**What the task asks**
Which lines of the records contain the word "linewidth"? Copy each one.

**Data in this exercise**

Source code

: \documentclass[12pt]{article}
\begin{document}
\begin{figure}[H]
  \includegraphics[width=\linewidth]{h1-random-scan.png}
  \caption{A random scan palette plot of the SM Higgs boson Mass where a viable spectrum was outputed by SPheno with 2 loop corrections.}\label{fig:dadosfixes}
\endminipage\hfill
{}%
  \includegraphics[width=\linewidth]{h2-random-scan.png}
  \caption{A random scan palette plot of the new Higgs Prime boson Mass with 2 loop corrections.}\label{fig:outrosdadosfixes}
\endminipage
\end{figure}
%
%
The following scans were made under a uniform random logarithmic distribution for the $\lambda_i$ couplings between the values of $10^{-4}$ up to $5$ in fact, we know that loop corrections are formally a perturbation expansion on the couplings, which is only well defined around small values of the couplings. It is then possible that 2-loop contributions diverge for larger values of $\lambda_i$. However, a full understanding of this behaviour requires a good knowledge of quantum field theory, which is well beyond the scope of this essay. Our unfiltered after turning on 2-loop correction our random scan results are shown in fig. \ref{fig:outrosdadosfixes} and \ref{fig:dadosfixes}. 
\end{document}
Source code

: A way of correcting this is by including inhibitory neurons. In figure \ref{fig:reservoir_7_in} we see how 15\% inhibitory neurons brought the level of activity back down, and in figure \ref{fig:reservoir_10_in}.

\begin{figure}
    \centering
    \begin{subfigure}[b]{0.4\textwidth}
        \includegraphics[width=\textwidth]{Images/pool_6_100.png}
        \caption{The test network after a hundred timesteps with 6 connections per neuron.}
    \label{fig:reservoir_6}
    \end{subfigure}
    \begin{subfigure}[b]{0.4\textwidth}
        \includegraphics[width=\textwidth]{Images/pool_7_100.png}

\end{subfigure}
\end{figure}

**Your solution**
  \includegraphics[width=\linewidth]{h1-random-scan.png}
  \includegraphics[width=\linewidth]{h2-random-scan.png}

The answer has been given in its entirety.